This is plate #2 from the buffet and it is a third eaten. This also doesn't account for all the meat he ate. He was determined to get his money's worth. He succeeded.

I should have gotten a picture of the meat but it seemed weird to everyone that I had my phone out taking pictures so I stopped. I did, however, try and get a picture of what fell out of the pocket of the guy at the next table when he stood up to leave but it didn't turn out. It was a box of GasX. He came prepared. I like it.

I did manage to get this picture before the weird looks started.

Mmmmmmm......grilled pineapple.

We had this thing for dessert called Tres Leches. It was fantastically delicious. So good, in fact, that I made it for my birthday dessert yesterday. It's my new favorite. It think my dad would love it.

Sunday, my birthday, the man made me my fave dinner and cleaned up. That was birthday present enough for a Sunday birthday. BBQ steak (doused in my fave BBQ salt) with roast potatoes and turnip and garlic mushrooms. It was amazing. I am still full.

Then I laid on the couch in my fat pants and caught up with my PVR, which is exactly how I wanted to spend my evening. I watched Sister Wives as well and well, I just can't wrap my head around that one.......

Breakfast this morning consisted of some more Tres Leches. Soon it will be gone and I can begin the journey of working off this weekends food fiesta....... which didn't even include a turkey.

Oy vey.....

Friday, October 8, 2010

muffins for nothin'

I am avoiding my daily chores, which consist of painting my bedroom, with the computer. I am listening to the children bicker and I know they are bickering because they are tired. They are tired because I made the mistake of saying that they could stay up late last night watching the second Matrix with the man. Late for this house means 9 pm. And, yes, this included the four year old. Is it any wonder the last kid is always wrecked?

I thought I'd be a nice mommy and get up this morning and make homemade blueberry muffins for them. So I did. After they were made I offered them to the children.

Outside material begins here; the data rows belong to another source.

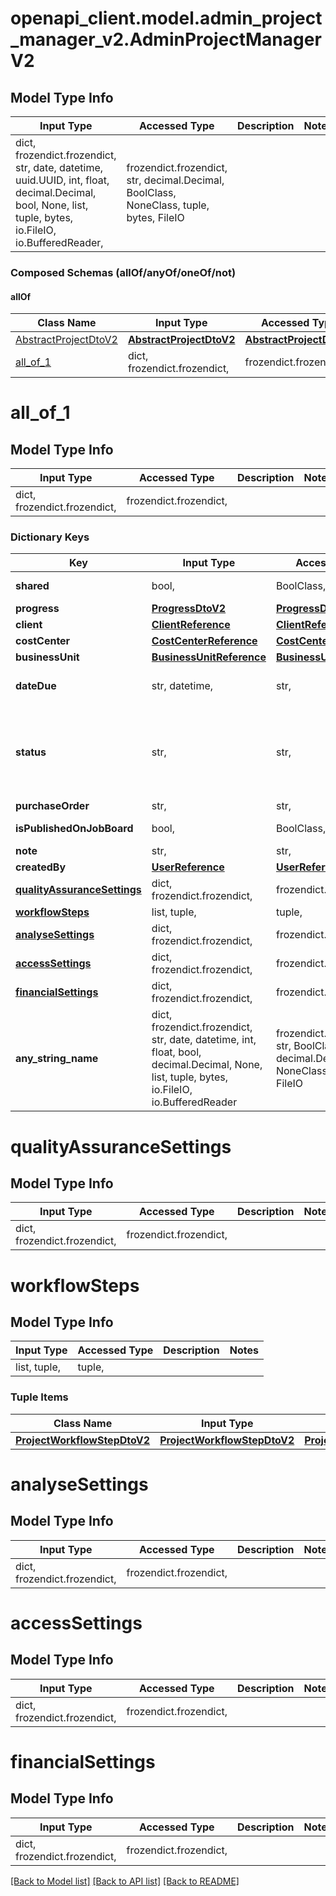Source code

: # openapi_client.model.admin_project_manager_v2.AdminProjectManagerV2

## Model Type Info
Input Type | Accessed Type | Description | Notes
------------ | ------------- | ------------- | -------------
dict, frozendict.frozendict, str, date, datetime, uuid.UUID, int, float, decimal.Decimal, bool, None, list, tuple, bytes, io.FileIO, io.BufferedReader,  | frozendict.frozendict, str, decimal.Decimal, BoolClass, NoneClass, tuple, bytes, FileIO |  | 

### Composed Schemas (allOf/anyOf/oneOf/not)
#### allOf
Class Name | Input Type | Accessed Type | Description | Notes
------------- | ------------- | ------------- | ------------- | -------------
[AbstractProjectDtoV2](AbstractProjectDtoV2.md) | [**AbstractProjectDtoV2**](AbstractProjectDtoV2.md) | [**AbstractProjectDtoV2**](AbstractProjectDtoV2.md) |  | 
[all_of_1](#all_of_1) | dict, frozendict.frozendict,  | frozendict.frozendict,  |  | 

# all_of_1

## Model Type Info
Input Type | Accessed Type | Description | Notes
------------ | ------------- | ------------- | -------------
dict, frozendict.frozendict,  | frozendict.frozendict,  |  | 

### Dictionary Keys
Key | Input Type | Accessed Type | Description | Notes
------------ | ------------- | ------------- | ------------- | -------------
**shared** | bool,  | BoolClass,  | Default: false | [optional] 
**progress** | [**ProgressDtoV2**](ProgressDtoV2.md) | [**ProgressDtoV2**](ProgressDtoV2.md) |  | [optional] 
**client** | [**ClientReference**](ClientReference.md) | [**ClientReference**](ClientReference.md) |  | [optional] 
**costCenter** | [**CostCenterReference**](CostCenterReference.md) | [**CostCenterReference**](CostCenterReference.md) |  | [optional] 
**businessUnit** | [**BusinessUnitReference**](BusinessUnitReference.md) | [**BusinessUnitReference**](BusinessUnitReference.md) |  | [optional] 
**dateDue** | str, datetime,  | str,  |  | [optional] value must conform to RFC-3339 date-time
**status** | str,  | str,  |  | [optional] must be one of ["NEW", "ASSIGNED", "COMPLETED", "ACCEPTED_BY_VENDOR", "DECLINED_BY_VENDOR", "COMPLETED_BY_VENDOR", "CANCELLED", ] 
**purchaseOrder** | str,  | str,  |  | [optional] 
**isPublishedOnJobBoard** | bool,  | BoolClass,  | Default: false | [optional] 
**note** | str,  | str,  |  | [optional] 
**createdBy** | [**UserReference**](UserReference.md) | [**UserReference**](UserReference.md) |  | [optional] 
**[qualityAssuranceSettings](#qualityAssuranceSettings)** | dict, frozendict.frozendict,  | frozendict.frozendict,  |  | [optional] 
**[workflowSteps](#workflowSteps)** | list, tuple,  | tuple,  |  | [optional] 
**[analyseSettings](#analyseSettings)** | dict, frozendict.frozendict,  | frozendict.frozendict,  |  | [optional] 
**[accessSettings](#accessSettings)** | dict, frozendict.frozendict,  | frozendict.frozendict,  |  | [optional] 
**[financialSettings](#financialSettings)** | dict, frozendict.frozendict,  | frozendict.frozendict,  |  | [optional] 
**any_string_name** | dict, frozendict.frozendict, str, date, datetime, int, float, bool, decimal.Decimal, None, list, tuple, bytes, io.FileIO, io.BufferedReader | frozendict.frozendict, str, BoolClass, decimal.Decimal, NoneClass, tuple, bytes, FileIO | any string name can be used but the value must be the correct type | [optional]

# qualityAssuranceSettings

## Model Type Info
Input Type | Accessed Type | Description | Notes
------------ | ------------- | ------------- | -------------
dict, frozendict.frozendict,  | frozendict.frozendict,  |  | 

# workflowSteps

## Model Type Info
Input Type | Accessed Type | Description | Notes
------------ | ------------- | ------------- | -------------
list, tuple,  | tuple,  |  | 

### Tuple Items
Class Name | Input Type | Accessed Type | Description | Notes
------------- | ------------- | ------------- | ------------- | -------------
[**ProjectWorkflowStepDtoV2**](ProjectWorkflowStepDtoV2.md) | [**ProjectWorkflowStepDtoV2**](ProjectWorkflowStepDtoV2.md) | [**ProjectWorkflowStepDtoV2**](ProjectWorkflowStepDtoV2.md) |  | 

# analyseSettings

## Model Type Info
Input Type | Accessed Type | Description | Notes
------------ | ------------- | ------------- | -------------
dict, frozendict.frozendict,  | frozendict.frozendict,  |  | 

# accessSettings

## Model Type Info
Input Type | Accessed Type | Description | Notes
------------ | ------------- | ------------- | -------------
dict, frozendict.frozendict,  | frozendict.frozendict,  |  | 

# financialSettings

## Model Type Info
Input Type | Accessed Type | Description | Notes
------------ | ------------- | ------------- | -------------
dict, frozendict.frozendict,  | frozendict.frozendict,  |  | 

[[Back to Model list]](../../README.md#documentation-for-models) [[Back to API list]](../../README.md#documentation-for-api-endpoints) [[Back to README]](../../README.md)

Cicely ate one and said "Thanks for the muffin mom, they are delicious" and then proceeded to make herself a bagel. She is not feeling well this morning so I left her alone.

Holden took one bite and said "I don't like it." This is the kid who every time we go to Tim Hortons orders a blueberry muffin.

Jack ate one and then started to dig around in the fridge for bagels. This is where I got super annoyed and said,

"Look you guys! I made you muffins for breakfast. Why are you searching for other food?"

Cicely: "Oh, I didn't know they were for breakfast."

Me: "It's 9:30 in the morning, what did you think they were for?"

Jack: "A snack?"

This is where I vowed, out loud, never to make them muffins for breakfast again.

See, I don't like baking. I like eating. If I bake, I eat. If anyone bakes, I eat. Out of the 36 muffins I made I will probably eat 28 of them myself. So why did I do it?

For nothing..........apparently........except maybe a bigger butt.

Wednesday, October 6, 2010

a glitch in the system

Remember when I told you that the car broke down while my mom was here? Well, we fixed it and then a week later it broke again. It seemed to be the same thing but according to the dudes who fixed it it wasn't the same thing and therefore will not be covered under warranty. $3000 later and that dumb car is too precious to drive anywhere so it sits at the shop.

About a week after we moved into Willacy we noticed the tub leaking into the basement. The only tub in the house. Leaks.

I go to Rona for one thing and they don't have it.

Remember when I told you about the roof leaking all over the bedroom floor? Yeah, that was a bad day.

When we moved in I called Telus to set up our internet and phone and satellite. I didn't call before I moved because I was so busy and I just didn't care. But after we moved, I remembered that we had a high school student and a child homeschooling. The internet would've been handy.

The high school student, my nephew, has since decided that our house with it's millions of rules and expectations was not for him and he's moved out. This decision was made after I spent days setting him up in high school and three months home schooling him. I hate home schooling.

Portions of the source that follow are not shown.